GitHub Document Loader
🚀
Enhanced
Direct integration with Langfuse tracing
.png)
Github Node
GitHub is a platform for version control and collaboration. This module provides functionality to load and process content from GitHub repositories, supporting both public and private repositories.
This module provides a sophisticated GitHub document loader that can:
- Load content from GitHub repositories
- Support private repository access
- Process repositories recursively
- Handle custom GitHub instances
- Control concurrency and retries
- Customize file filtering
- Process content with text splitters
Inputs
Required Parameters
- Repo Link: The GitHub repository URL (e.g., https://github.com/FlowiseAI/Flowise)
- Branch: The branch to load content from (default: main)
Optional Parameters
- Connect Credential: GitHub API credentials (required for private repos)
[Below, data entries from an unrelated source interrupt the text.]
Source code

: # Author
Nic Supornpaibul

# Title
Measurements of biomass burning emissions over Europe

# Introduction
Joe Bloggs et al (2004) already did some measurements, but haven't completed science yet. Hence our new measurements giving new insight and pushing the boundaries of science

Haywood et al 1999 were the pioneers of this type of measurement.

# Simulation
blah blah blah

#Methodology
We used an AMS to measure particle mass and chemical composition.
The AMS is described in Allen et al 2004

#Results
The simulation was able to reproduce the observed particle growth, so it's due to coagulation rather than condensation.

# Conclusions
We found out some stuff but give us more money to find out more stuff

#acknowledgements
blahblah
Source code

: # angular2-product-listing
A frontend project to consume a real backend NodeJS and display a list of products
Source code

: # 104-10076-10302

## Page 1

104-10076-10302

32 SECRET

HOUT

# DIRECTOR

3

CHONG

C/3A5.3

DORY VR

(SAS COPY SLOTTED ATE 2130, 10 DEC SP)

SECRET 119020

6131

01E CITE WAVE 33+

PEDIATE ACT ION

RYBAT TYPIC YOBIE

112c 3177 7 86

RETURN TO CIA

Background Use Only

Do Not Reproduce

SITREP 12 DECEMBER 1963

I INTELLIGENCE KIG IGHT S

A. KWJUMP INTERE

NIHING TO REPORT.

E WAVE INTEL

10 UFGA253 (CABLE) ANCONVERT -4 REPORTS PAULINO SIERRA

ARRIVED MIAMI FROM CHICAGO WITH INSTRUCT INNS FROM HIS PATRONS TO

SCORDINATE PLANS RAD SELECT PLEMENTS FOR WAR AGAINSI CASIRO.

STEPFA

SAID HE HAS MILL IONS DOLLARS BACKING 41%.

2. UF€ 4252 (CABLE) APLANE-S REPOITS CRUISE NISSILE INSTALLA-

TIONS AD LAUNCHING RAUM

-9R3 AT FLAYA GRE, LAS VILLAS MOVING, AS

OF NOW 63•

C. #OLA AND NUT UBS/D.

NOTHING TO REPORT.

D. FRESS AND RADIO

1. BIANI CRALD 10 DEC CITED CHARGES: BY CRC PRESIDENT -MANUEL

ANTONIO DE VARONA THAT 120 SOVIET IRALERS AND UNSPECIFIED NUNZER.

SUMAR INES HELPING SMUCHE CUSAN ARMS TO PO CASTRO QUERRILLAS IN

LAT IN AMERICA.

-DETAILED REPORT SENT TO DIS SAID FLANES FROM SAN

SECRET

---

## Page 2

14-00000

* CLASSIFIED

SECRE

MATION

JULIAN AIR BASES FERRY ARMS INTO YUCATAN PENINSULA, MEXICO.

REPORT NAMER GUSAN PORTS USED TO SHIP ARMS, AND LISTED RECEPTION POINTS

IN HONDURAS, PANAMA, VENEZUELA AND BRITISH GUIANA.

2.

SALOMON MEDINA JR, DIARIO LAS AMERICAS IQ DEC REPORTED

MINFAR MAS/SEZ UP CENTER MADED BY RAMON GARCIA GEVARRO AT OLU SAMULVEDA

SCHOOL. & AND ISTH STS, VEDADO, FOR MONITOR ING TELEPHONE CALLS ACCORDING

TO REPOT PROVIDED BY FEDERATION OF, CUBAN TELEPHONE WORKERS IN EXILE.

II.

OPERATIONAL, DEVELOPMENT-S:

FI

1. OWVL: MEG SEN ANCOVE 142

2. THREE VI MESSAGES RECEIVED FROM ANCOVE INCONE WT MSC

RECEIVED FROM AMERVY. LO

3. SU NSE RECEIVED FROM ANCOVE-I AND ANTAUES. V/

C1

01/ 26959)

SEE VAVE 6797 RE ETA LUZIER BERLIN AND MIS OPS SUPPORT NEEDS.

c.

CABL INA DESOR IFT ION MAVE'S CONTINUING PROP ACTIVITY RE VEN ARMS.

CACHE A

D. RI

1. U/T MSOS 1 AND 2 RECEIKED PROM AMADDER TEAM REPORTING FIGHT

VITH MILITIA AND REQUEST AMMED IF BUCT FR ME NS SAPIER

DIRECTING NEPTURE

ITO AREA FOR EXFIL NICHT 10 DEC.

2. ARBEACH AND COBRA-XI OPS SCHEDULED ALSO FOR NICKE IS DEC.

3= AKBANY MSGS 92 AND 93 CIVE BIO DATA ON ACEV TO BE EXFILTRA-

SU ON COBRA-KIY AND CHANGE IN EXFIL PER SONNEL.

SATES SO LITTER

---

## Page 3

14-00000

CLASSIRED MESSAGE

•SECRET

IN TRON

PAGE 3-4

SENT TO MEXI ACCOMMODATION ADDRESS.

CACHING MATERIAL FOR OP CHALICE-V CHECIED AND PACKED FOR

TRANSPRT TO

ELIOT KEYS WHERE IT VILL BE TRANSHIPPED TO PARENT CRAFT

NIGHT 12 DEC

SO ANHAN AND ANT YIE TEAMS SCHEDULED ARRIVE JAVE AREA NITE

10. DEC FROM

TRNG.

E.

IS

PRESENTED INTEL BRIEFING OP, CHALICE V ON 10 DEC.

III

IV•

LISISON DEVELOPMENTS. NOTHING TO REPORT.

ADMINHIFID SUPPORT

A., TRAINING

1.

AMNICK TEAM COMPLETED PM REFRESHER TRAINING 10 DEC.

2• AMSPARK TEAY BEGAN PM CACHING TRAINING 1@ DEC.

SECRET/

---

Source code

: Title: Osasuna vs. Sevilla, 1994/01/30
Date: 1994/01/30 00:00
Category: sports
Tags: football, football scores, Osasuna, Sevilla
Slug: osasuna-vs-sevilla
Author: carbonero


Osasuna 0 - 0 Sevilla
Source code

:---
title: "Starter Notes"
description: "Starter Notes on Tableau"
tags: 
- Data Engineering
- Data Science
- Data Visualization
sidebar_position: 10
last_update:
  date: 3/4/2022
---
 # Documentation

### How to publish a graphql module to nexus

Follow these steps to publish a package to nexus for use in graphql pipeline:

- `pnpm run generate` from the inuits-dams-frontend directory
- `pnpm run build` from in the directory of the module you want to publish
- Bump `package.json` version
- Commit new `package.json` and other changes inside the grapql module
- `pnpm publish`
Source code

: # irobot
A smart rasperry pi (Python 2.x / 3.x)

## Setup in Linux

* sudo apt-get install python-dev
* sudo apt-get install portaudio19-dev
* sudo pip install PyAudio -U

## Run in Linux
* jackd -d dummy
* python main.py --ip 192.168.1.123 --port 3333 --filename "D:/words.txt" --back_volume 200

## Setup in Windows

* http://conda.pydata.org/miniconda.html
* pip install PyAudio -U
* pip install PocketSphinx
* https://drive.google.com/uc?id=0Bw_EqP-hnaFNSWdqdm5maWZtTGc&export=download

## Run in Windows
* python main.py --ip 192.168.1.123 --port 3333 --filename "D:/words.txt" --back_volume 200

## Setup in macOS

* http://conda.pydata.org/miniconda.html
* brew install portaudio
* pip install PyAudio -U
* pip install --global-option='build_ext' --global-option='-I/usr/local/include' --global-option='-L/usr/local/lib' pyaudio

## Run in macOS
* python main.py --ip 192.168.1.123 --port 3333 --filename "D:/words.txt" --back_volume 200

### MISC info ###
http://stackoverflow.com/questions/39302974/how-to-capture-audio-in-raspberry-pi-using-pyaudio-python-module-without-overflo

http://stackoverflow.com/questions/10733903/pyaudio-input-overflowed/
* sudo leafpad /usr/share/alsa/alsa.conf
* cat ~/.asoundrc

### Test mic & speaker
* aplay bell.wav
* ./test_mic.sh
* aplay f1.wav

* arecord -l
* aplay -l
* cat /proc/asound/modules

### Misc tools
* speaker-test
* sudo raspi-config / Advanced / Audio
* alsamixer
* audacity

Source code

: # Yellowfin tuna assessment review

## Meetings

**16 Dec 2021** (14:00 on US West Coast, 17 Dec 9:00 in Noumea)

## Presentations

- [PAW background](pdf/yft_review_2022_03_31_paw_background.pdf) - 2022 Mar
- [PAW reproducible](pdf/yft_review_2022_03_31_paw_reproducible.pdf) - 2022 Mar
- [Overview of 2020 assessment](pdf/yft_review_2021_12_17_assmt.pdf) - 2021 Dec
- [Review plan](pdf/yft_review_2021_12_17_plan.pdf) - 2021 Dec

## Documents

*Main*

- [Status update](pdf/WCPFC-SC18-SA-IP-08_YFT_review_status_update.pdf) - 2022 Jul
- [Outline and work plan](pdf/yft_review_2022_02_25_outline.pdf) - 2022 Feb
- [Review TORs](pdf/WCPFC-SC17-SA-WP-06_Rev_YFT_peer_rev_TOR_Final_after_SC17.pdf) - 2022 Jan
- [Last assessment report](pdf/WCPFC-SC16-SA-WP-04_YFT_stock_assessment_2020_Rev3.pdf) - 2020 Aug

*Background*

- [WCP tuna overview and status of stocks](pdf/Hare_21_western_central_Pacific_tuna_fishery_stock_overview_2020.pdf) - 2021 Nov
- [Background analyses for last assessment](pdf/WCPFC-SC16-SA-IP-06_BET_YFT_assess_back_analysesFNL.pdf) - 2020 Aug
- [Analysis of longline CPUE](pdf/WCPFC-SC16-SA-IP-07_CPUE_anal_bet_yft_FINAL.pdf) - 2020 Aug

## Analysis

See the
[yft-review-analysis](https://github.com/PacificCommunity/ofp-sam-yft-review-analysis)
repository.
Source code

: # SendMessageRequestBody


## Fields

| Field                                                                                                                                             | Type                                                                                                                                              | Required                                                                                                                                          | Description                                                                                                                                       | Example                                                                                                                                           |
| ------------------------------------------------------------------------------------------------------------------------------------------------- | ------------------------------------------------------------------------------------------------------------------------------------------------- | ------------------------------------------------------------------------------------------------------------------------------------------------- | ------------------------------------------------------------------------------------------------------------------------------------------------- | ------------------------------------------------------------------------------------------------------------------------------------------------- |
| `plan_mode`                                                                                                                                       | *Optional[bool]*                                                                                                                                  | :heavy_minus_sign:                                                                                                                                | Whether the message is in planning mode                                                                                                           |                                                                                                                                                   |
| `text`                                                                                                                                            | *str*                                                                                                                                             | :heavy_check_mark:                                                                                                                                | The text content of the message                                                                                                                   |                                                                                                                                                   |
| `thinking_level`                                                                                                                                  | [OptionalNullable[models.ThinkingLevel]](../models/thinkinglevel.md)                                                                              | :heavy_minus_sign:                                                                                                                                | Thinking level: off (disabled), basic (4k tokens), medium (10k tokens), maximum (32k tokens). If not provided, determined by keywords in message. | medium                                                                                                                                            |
- Recursive: Whether to process subdirectories
- Max Concurrency: Maximum number of concurrent file loads
- Github Base URL: Custom GitHub base URL for enterprise instances
- Github Instance API: Custom GitHub API URL for enterprise instances
- Ignore Paths: Array of glob patterns for paths to ignore
- Max Retries: Maximum number of retry attempts
- Text Splitter: A text splitter to process the extracted content
- Additional Metadata: JSON object with additional metadata
- Omit Metadata Keys: Comma-separated list of metadata keys to omit
Outputs
- Document: Array of document objects containing metadata and pageContent
- Text: Concatenated string from pageContent of documents
Features
- Public/private repo support
- Enterprise instance support
- Recursive directory processing
- Concurrency control
- Retry mechanism
- Path filtering
- Text splitting support
- Metadata customization
Authentication Methods
Public Repositories
- No authentication required
- Rate limits apply
- Limited to public content
Private Repositories
- Requires GitHub access token
- Higher rate limits
- Access to private content
- Enterprise support
Document Structure
Each document contains:
- pageContent: File content
- metadata:
- source: File path in repository
- branch: Repository branch
- commit: Commit hash
- Additional custom metadata
Notes
- Supports both public and private repos
- Enterprise GitHub instances supported
- Rate limiting handled automatically
- Exponential backoff for retries
- Path filtering with glob patterns
- Memory-efficient processing
- Error handling for invalid repos